Far more, however, do not. The Army-Navy game is for people who think the rest of college football needs a good fumigation, but who still love a silly, hyperbolic rivalry between two schools whose kids go to lab first and practice afterward. If there's time left.

College football is great in its place and a disgrace out of place. Army-Navy is virtually the only big-time showdown game where you always know that both programs could stand up to houndstooth scrutiny. That, perhaps, is why the Army-Navy game last season had the second-highest TV rating of any nationally broadcast college football game. It's in the top five almost every year.

"People know that our athletes are students and officers first--not just future pro football players," says Navy Athletic Director J.O. (Bo) Coppedge.

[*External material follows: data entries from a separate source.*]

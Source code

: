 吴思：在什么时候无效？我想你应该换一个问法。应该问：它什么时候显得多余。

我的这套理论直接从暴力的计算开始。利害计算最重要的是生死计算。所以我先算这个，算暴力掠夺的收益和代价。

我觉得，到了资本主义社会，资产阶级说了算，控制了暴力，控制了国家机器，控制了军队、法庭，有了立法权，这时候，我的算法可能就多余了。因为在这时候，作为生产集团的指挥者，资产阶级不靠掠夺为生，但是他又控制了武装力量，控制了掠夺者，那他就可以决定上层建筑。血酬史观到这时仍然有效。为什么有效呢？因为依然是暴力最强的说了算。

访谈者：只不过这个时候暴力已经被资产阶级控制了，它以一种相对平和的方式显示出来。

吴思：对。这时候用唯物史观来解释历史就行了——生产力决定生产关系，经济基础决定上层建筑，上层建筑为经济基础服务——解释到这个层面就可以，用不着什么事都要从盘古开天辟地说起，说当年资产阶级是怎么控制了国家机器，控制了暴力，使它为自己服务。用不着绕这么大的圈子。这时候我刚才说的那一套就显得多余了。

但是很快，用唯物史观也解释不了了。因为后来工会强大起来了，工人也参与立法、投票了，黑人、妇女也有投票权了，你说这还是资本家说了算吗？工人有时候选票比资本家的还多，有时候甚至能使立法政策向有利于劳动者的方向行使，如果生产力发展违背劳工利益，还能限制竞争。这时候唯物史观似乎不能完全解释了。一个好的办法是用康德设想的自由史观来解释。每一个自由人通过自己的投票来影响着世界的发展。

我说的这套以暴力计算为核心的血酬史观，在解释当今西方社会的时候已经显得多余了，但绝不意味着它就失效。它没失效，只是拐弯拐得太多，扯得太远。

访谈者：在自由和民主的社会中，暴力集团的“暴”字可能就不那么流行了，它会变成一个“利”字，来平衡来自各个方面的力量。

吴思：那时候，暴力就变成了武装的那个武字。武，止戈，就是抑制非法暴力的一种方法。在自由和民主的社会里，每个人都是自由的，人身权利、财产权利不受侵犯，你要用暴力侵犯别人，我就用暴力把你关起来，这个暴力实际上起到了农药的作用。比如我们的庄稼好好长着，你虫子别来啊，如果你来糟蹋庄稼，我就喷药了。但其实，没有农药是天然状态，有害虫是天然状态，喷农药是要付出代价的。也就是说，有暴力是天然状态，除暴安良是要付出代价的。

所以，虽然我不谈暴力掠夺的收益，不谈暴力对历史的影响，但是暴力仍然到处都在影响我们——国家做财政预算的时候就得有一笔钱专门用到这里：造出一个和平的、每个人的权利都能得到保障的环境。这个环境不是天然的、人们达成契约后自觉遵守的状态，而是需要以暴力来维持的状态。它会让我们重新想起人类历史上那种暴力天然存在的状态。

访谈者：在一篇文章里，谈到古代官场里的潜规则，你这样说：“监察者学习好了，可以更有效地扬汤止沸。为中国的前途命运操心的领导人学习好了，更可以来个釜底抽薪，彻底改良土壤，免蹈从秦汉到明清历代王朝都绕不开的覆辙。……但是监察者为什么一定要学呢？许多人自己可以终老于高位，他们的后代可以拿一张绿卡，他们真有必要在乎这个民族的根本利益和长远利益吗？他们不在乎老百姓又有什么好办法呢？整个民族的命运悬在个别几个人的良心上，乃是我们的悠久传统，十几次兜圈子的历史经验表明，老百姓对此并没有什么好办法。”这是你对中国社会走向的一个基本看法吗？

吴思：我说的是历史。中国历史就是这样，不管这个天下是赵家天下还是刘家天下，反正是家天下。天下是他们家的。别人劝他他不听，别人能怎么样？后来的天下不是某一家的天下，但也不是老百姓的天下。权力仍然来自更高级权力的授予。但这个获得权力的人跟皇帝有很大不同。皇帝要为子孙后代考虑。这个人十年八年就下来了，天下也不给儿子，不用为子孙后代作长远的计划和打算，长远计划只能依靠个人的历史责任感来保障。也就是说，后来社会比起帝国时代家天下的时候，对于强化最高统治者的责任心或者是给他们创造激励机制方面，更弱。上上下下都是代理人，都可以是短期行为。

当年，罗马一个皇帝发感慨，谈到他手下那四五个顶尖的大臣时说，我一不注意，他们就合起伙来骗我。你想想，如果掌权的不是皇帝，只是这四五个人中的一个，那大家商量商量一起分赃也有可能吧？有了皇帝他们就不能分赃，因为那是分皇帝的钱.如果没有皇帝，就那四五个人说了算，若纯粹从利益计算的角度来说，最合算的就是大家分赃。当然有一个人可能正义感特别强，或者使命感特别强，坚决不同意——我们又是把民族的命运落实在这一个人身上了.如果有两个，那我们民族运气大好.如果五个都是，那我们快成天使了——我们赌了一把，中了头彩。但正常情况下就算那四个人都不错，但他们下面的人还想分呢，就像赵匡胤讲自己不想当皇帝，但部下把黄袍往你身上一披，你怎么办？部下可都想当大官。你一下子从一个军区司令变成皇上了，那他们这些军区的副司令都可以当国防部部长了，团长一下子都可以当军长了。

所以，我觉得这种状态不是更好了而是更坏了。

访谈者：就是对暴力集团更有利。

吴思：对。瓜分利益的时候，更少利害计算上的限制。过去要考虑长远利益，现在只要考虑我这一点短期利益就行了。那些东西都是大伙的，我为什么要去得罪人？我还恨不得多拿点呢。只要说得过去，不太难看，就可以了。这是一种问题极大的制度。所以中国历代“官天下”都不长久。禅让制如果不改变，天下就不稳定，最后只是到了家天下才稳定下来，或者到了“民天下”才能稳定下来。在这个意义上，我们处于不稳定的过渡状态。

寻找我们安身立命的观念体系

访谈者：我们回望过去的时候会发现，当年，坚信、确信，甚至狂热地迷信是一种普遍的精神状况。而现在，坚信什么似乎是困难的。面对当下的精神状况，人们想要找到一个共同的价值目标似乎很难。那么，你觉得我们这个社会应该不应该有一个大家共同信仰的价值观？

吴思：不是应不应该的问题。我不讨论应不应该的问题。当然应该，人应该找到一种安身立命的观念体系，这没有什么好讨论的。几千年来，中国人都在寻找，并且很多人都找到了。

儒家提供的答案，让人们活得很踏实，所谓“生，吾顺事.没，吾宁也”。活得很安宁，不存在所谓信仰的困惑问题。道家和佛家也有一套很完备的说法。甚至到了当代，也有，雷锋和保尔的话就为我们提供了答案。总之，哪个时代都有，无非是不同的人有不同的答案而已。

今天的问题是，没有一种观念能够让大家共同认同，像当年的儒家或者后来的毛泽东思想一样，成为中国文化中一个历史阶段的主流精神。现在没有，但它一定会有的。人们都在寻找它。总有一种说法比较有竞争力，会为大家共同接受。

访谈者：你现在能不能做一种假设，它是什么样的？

Before we get misty eyes, lets point out that this is hardly a vintage service academy year. Army, which might have been a potential bowl contender, was down to its sixth-string quarterback at one point and lost four games by a touchdown or less. The Cadets were fairly healthy for Navy, with senior Tory Crawford running the option once again. Navy was making the difficult transition to Uzelac's wishbone offense with freshman Alton Grizzard holding the gear shift.

"The question is probably, 'Why did Navy take so long to get to the wishbone,' " said Marryott. "We're never going to recruit the prime-cut quarterback headed to the NFL. We'll grow the occasional Napoleon McCallum who develops while he's here. We always pride ourselves on emphasizing the 'whole man,' so why haven't we used an option offense that emphasizes the whole team and doesn't require these great individual skill players?

"Army and Air Force proved it was the successful way to go. We're last."

With the wishbone, you don't need a great throwing quarterback or fleet, gifted receivers. And, since option quarterbacks have no NFL future, you can recruit that position at a higher level. Also, the wishbone can make do with smaller guards and less quality linemen, in general. "You don't have to block two defenders because you're optioning off them," says Uzelac. "Obviously that reduces your problems a bit at a school like Navy that is never going to get the huge linemen."

On Saturday in Veterans Stadium in Philadelphia, two rather small and not terribly good college football teams challenged each other. A great many of us who manage never to watch Miami or Oklahoma surprised ourselves and found the time to tune in.